Sahel : Un général américain estime que les Européens sont « mal coordonnés »

MILITAIRE Le général Stephen Townsend était auditionné sur la situation au Sahel par le Chambre des représentants

20 Minutes avec AFP

— 

Un militaire de l'opération Barkhane au Mali en opération. (archives)
Un militaire de l'opération Barkhane au Mali en opération. (archives) — Laurence Geai/SIPA

Les opérations antidjihadistes des Européens au Sahel ne sont ni suffisantes ni assez coordonnées, a estimé mardi un haut responsable militaire américain, notant que les groupes djihadistes qui opèrent dans cette région visent davantage l’Europe que les Etats-Unis. « Beaucoup d’aide (militaire) occidentale arrive dans cette région, de la part des Européens, des Français et des Européens avec le soutien des Etats-Unis.
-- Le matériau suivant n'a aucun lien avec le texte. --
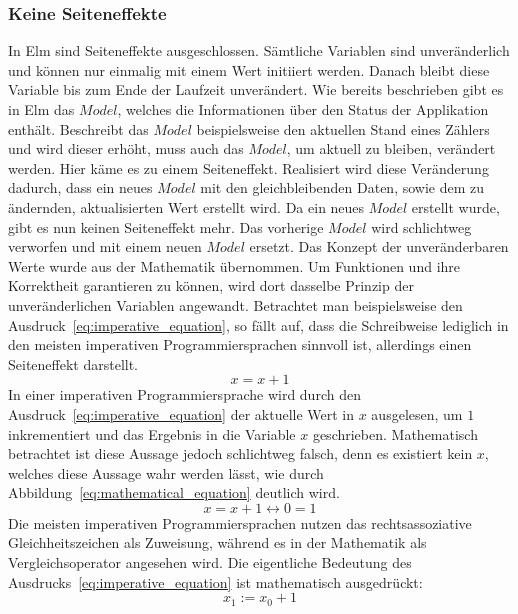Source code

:\subsubsection{Keine Seiteneffekte}
\label{sec:Keine Seiteneffekte}
In Elm sind Seiteneffekte ausgeschlossen. Sämtliche Variablen sind unveränderlich und können nur einmalig mit einem Wert initiiert werden. Danach bleibt diese Variable bis zum Ende der Laufzeit unverändert. Wie bereits beschrieben gibt es in Elm das $Model$, welches die Informationen über den Status der Applikation enthält. Beschreibt das $Model$ beispielsweise den aktuellen Stand eines Zählers und wird dieser erhöht, muss auch das $Model$, um aktuell zu bleiben, verändert werden. Hier käme es zu einem Seiteneffekt. Realisiert wird diese Veränderung dadurch, dass ein neues $Model$ mit den gleichbleibenden Daten, sowie dem zu ändernden, aktualisierten Wert erstellt wird. Da ein neues $Model$ erstellt wurde, gibt es nun keinen Seiteneffekt mehr. Das vorherige $Model$ wird schlichtweg verworfen und mit einem neuen $Model$ ersetzt.
Das Konzept der unveränderbaren Werte wurde aus der Mathematik übernommen.  Um Funktionen und ihre Korrektheit garantieren zu können, wird dort dasselbe Prinzip der unveränderlichen Variablen angewandt. Betrachtet man beispielsweise den Ausdruck~\ref{eq:imperative_equation}, so fällt auf, dass die Schreibweise lediglich in den meisten imperativen Programmiersprachen sinnvoll ist, allerdings einen Seiteneffekt darstellt.
\begin{equation} \label{eq:imperative_equation}
x = x + 1
\end{equation}
In einer imperativen Programmiersprache wird durch den Ausdruck~\ref{eq:imperative_equation} der aktuelle Wert in $x$ ausgelesen, um $1$ inkrementiert und das Ergebnis in die Variable $x$ geschrieben.
Mathematisch betrachtet ist diese Aussage jedoch schlichtweg falsch, denn es existiert kein $x$, welches diese Aussage wahr werden lässt, wie durch Abbildung~\ref{eq:mathematical_equation} deutlich wird.
\begin{equation} \label{eq:mathematical_equation}
x=x+1 \leftrightarrow 0=1
\end{equation}
Die meisten imperativen Programmiersprachen nutzen das rechtsassoziative Gleichheitszeichen als Zuweisung, während es in der Mathematik als Vergleichsoperator angesehen wird.
Die eigentliche Bedeutung des Ausdrucks~\ref{eq:imperative_equation} ist mathematisch ausgedrückt:
\begin{equation} \label{eq:true_equation}
x_1:= x_0 + 1
\end{equation}

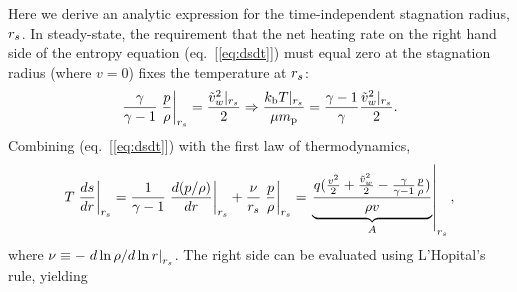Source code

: Here we derive an analytic expression for the time-independent
stagnation radius, $r_s$.  In steady-state, the requirement that the
net heating rate on the right hand side of the entropy equation
(eq.~[\ref{eq:dsdt}]) must equal zero at the stagnation radius (where $v = 0$) fixes the temperature at $r_s$:
\begin{align}
 \frac{\gamma}{\gamma-1} \left.\frac{p}{\rho}\right|_{r_s}=\frac{\tilde{v}_{w}^{2}|_{r_s}}{2} \Rightarrow \frac{k_{\rm b} T|_{r_s}}{\mu m_{\rm p}}=\frac{\gamma-1}{\gamma} \frac{\tilde{v}_{w}^{2}|_{r_s}}{2} .
\label{eq:appTanalytic}
\end{align}
Combining (eq.~[\ref{eq:dsdt}]) with the first law of thermodynamics,
\begin{align}
T\left.\frac{d s}{d r}\right|_{r_s} = \frac{1}{\gamma-1}\left.\frac{d (p/\rho)}{d r}\right|_{r_s}+\frac{\nu}{r_s}  \left.\frac{p}{\rho}\right|_{r_s}=\left.\underbrace{\frac{q (\frac{v^2}{2}+\frac{\tilde{v}_{w}^2}{2}-\frac{\gamma}{\gamma-1} \frac{p}{\rho})}{\rho  v}}_{A}\right|_{r_s}, 
 \label{eq:first_law}
\end{align}
where $\nu\equiv -\left.d\ln\rho/d\ln r\right|_{r_s}$.  The right side can be evaluated using L'Hopital's rule, yielding

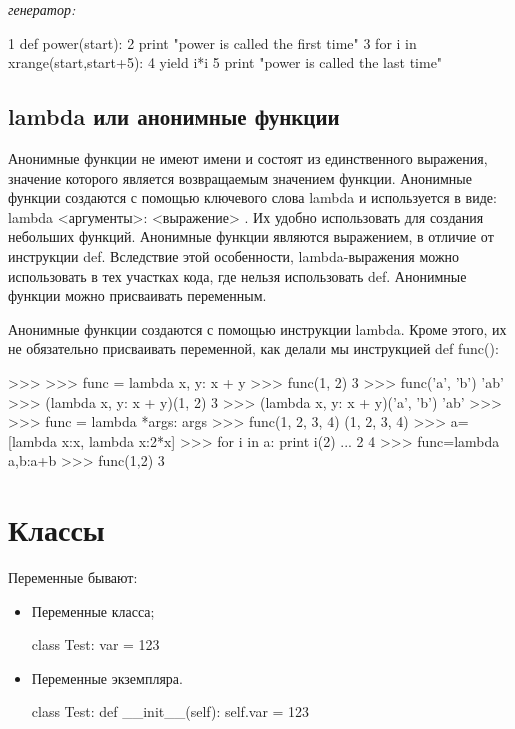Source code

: \textit{генератор:}
\begin{python}
1 def power(start):
2     print "power is called the first time"
3     for i in xrange(start,start+5):
4         yield i*i
5     print "power is called the last time"
\end{python}

\subsection{lambda или анонимные функции}		

Анонимные функции не имеют имени и состоят из единственного выражения, значение которого является возвращаемым значением функции. Анонимные функции создаются с помощью ключевого слова lambda и используется в виде: lambda <аргументы>: <выражение> . Их удобно использовать для создания небольших функций. Анонимные функции являются выражением, в отличие от инструкции def. Вследствие этой особенности, lambda-выражения можно использовать в тех участках кода, где нельзя использовать def. Анонимные функции можно присваивать переменным.

Анонимные функции создаются с помощью инструкции lambda. Кроме этого, их не обязательно присваивать переменной, как делали мы инструкцией def func():
\begin{python}
>>>
>>> func = lambda x, y: x + y
>>> func(1, 2)
3
>>> func('a', 'b')
'ab'
>>> (lambda x, y: x + y)(1, 2)
3
>>> (lambda x, y: x + y)('a', 'b')
'ab'
>>>
>>> func = lambda *args: args
>>> func(1, 2, 3, 4)
(1, 2, 3, 4)
>>> a=[lambda x:x, lambda x:2*x]
>>> for i in a: print i(2)
... 
2
4
>>> func=lambda a,b:a+b
>>> func(1,2)
3	
\end{python}

\section{Классы}

Переменные бывают:
\begin{itemize}
    \item Переменные класса;
    \begin{python}
    class Test:
        var = 123
    \end{python}
    \item Переменные экземпляра.
    \begin{python}
    class Test:
        def __init__(self):
            self.var = 123
    \end{python}
\end{itemize}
Je pense qu’elle est insuffisante et mal coordonnée », a déclaré le chef du commandement américain pour l’Afrique (Africom), le général Stephen Townsend.

« Je pense que les Français et les Européens le reconnaissent et qu’ils prennent des mesures », a ajouté le général Townsend, qui était questionné par les élus de la Chambre des représentants sur la revue de la posture américaine en Afrique actuellement menée au Pentagone. « Je pense que l’Europe peut et doit en faire davantage avant que les Etats-Unis en fassent davantage dans cette partie du monde », a-t-il ajouté. « Coordonner ces efforts pourrait en fait être suffisant. »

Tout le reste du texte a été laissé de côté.